Assignment: Output exactly the span of lines beginning with the one that holds "if target.hp <" and ending with the last line of the data below.

Given records:
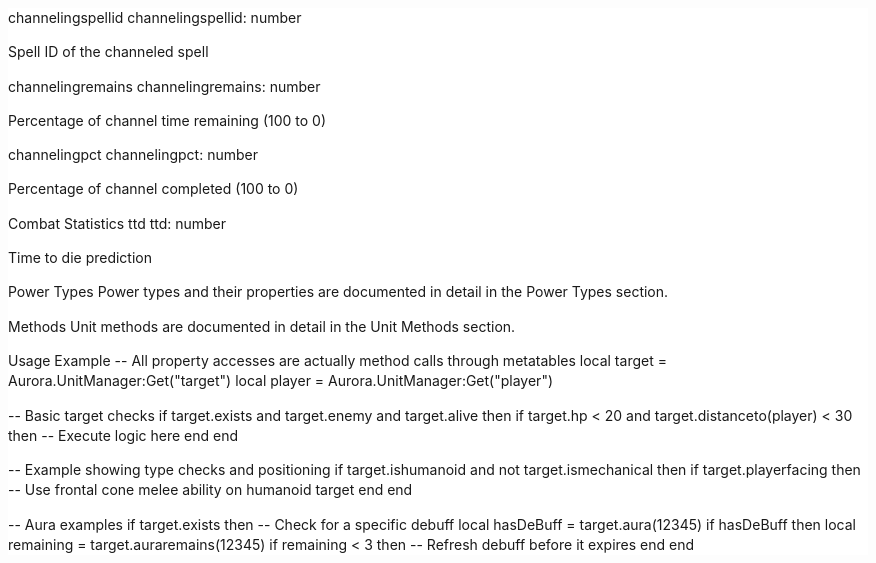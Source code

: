 channelingspellid
channelingspellid: number

Spell ID of the channeled spell

channelingremains
channelingremains: number

Percentage of channel time remaining (100 to 0)

channelingpct
channelingpct: number

Percentage of channel completed (100 to 0)

Combat Statistics
ttd
ttd: number

Time to die prediction

Power Types
Power types and their properties are documented in detail in the Power Types section.

Methods
Unit methods are documented in detail in the Unit Methods section.

Usage Example
-- All property accesses are actually method calls through metatables
local target = Aurora.UnitManager:Get("target")
local player = Aurora.UnitManager:Get("player")

-- Basic target checks
if target.exists and target.enemy and target.alive then
    if target.hp < 20 and target.distanceto(player) < 30 then
        -- Execute logic here
    end
end

-- Example showing type checks and positioning
if target.ishumanoid and not target.ismechanical then
    if target.playerfacing  then
        -- Use frontal cone melee ability on humanoid target
    end
end

-- Aura examples
if target.exists then
    -- Check for a specific debuff
    local hasDeBuff = target.aura(12345)
    if hasDeBuff then
        local remaining = target.auraremains(12345)
        if remaining < 3 then
            -- Refresh debuff before it expires
        end
    end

Your solution:
    if target.hp < 20 and target.distanceto(player) < 30 then
        -- Execute logic here
    end
end

-- Example showing type checks and positioning
if target.ishumanoid and not target.ismechanical then
    if target.playerfacing  then
        -- Use frontal cone melee ability on humanoid target
    end
end

-- Aura examples
if target.exists then
    -- Check for a specific debuff
    local hasDeBuff = target.aura(12345)
    if hasDeBuff then
        local remaining = target.auraremains(12345)
        if remaining < 3 then
            -- Refresh debuff before it expires
        end
    end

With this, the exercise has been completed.